Stored entries
------------------------------

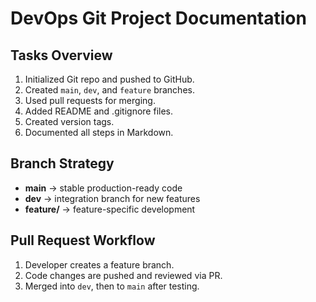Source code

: # DevOps Git Project Documentation

## Tasks Overview
1. Initialized Git repo and pushed to GitHub.
2. Created `main`, `dev`, and `feature` branches.
3. Used pull requests for merging.
4. Added README and .gitignore files.
5. Created version tags.
6. Documented all steps in Markdown.

## Branch Strategy
- **main** → stable production-ready code  
- **dev** → integration branch for new features  
- **feature/** → feature-specific development  

## Pull Request Workflow
1. Developer creates a feature branch.
2. Code changes are pushed and reviewed via PR.
3. Merged into `dev`, then to `main` after testing.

------------------------------

When a line of the records includes "main", that line belongs in the answer.

• [Answer to this problem]
2. Created `main`, `dev`, and `feature` branches.
- **main** → stable production-ready code  
3. Merged into `dev`, then to `main` after testing.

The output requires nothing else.